--- START ---

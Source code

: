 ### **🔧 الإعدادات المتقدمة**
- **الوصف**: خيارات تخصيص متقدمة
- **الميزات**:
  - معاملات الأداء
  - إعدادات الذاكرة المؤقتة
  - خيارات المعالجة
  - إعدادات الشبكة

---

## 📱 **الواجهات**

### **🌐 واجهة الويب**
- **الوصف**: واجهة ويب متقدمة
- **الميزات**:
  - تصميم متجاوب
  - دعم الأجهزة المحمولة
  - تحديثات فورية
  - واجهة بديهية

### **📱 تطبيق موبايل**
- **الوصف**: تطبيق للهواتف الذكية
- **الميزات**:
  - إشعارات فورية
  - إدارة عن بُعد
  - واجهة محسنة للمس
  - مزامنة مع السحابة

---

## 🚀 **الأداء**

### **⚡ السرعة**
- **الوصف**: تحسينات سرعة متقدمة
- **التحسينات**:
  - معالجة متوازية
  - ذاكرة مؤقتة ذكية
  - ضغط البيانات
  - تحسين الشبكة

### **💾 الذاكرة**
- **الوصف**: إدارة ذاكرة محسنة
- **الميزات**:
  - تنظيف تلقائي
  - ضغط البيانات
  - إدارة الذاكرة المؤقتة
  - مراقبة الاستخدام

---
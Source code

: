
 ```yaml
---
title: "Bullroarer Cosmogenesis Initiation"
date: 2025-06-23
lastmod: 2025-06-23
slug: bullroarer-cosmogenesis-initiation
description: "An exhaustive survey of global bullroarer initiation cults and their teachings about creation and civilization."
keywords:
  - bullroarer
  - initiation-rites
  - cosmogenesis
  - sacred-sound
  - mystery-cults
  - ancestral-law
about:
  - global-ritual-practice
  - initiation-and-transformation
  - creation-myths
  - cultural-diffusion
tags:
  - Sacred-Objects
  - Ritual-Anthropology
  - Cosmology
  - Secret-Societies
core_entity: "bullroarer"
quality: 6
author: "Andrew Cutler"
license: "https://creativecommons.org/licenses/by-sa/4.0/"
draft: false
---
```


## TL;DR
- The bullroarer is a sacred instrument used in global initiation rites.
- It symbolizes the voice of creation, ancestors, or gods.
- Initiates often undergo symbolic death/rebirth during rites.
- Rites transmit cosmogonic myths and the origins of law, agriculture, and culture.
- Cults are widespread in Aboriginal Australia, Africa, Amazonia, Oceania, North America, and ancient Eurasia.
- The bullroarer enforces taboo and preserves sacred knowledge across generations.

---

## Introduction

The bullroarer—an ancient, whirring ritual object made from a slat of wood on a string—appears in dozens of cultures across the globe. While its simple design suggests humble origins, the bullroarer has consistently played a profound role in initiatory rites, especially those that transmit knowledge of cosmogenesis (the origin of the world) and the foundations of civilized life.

--- END ---

* **WORK ITEM**:
From the records above, pull out every line containing the word "خيارات".

* **YOUR RESPONSE**:
- **الوصف**: خيارات تخصيص متقدمة
  - خيارات المعالجة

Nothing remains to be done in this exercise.